Momentum is a conserved quantity, and you should be familiar with the conservation law in differential form:

$$ \partial_t \rho + \partial_i J^i = 0 $$

Where the repeated i index is summed (Einstein convention). This is clearest in space-time, where the density $\rho$ becomes the time component of a 4-vector, but it is just as true in Galilean Newtonian mechanics.

For momentum, you have three separate conserved momentum densities $p^i$ which obey a conservation law:

$$ \partial_t p^j + \partial_i T^{ij} = 0 $$

Where the interpretation of $T^{ij}$ is that it is the flow of the i'th component of p in the j direction.
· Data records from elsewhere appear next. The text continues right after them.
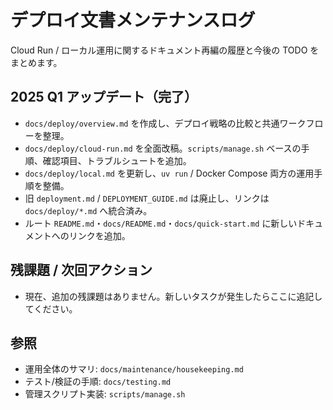 # デプロイ文書メンテナンスログ

Cloud Run / ローカル運用に関するドキュメント再編の履歴と今後の TODO をまとめます。

## 2025 Q1 アップデート（完了）

- `docs/deploy/overview.md` を作成し、デプロイ戦略の比較と共通ワークフローを整理。
- `docs/deploy/cloud-run.md` を全面改稿。`scripts/manage.sh` ベースの手順、確認項目、トラブルシュートを追加。
- `docs/deploy/local.md` を更新し、`uv run` / Docker Compose 両方の運用手順を整備。
- 旧 `deployment.md` / `DEPLOYMENT_GUIDE.md` は廃止し、リンクは `docs/deploy/*.md` へ統合済み。
- ルート `README.md`・`docs/README.md`・`docs/quick-start.md` に新しいドキュメントへのリンクを追加。

## 残課題 / 次回アクション

- 現在、追加の残課題はありません。新しいタスクが発生したらここに追記してください。

## 参照

- 運用全体のサマリ: `docs/maintenance/housekeeping.md`
- テスト/検証の手順: `docs/testing.md`
- 管理スクリプト実装: `scripts/manage.sh`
There are three equations, since there are three separate conserved quantities--- the x,y,z momentum.

If you compress a region of air, you get a little bit more pressure. The form of pressure is a diagonal stress density, by rotational symmetry (it is also intuitive--- pressure pushed out--- so x-momentum goes in the x direction, y-momentum goes in the y-direction and so on).
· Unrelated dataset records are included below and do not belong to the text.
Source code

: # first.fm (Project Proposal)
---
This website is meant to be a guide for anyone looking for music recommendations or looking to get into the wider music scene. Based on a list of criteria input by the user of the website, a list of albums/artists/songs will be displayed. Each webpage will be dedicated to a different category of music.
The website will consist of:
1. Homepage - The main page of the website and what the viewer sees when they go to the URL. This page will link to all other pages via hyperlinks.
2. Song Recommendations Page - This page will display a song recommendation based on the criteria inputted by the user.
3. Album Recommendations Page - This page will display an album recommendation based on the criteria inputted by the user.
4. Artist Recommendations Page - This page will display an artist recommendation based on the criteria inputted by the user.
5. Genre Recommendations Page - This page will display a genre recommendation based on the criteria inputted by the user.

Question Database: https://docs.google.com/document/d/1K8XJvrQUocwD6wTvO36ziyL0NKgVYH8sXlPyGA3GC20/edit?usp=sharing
The stress T for a pressure is therefore

$$ T^{ij} = P(\rho) \delta^{ij} $$

If the material starts out at position x (at each x there is a different infinitesimal volume of material) and the material which would be at x when everything is still is moved at time t to x+\delta X(x,t), then the momentum density is

$$ p^{i} = \rho {\partial_t X(x,t)}$$

Assuming $\rho = \rho_0(1 - \delta v)$ where the infinitesimal volume compression, which gives the change in the density, is given by the divergence of X (this is geometrically clear if you draw a picture, or just from the definition of divergence)
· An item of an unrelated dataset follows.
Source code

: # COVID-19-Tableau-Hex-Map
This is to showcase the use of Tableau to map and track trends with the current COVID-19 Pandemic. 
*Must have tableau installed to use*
$$\delta v = \partial_j X^j $$

To first infinitesimal order, then the pressure is

$$ P (\rho) = P(\rho_0) - C\delta v = P(\rho_0) - C \partial_i X^i $$

Where $ C= {dP\over d\rho}$

Now, for mathematical convenience (I do not want to deal with transverse sound), consider reducing to one dimension. In this case X(x) is just a one-dimensional function that tells you the displacement, and the stress is just $T^{11} = \rho_0 \partial_x X$ (the flow of x-momentum in the x-direction).

The continuity equation in 1d gives you

$$ \rho_0 \partial^2_t X - \rho_0 C \partial^2_x X = 0 $$

And this is the wave equation with the speed of sound squared equal to C. You can repeat the 1d analysis with detailed forces, not using the slightly more abstract continuity equation, and this is what Newton did to find the speed of sound way back when.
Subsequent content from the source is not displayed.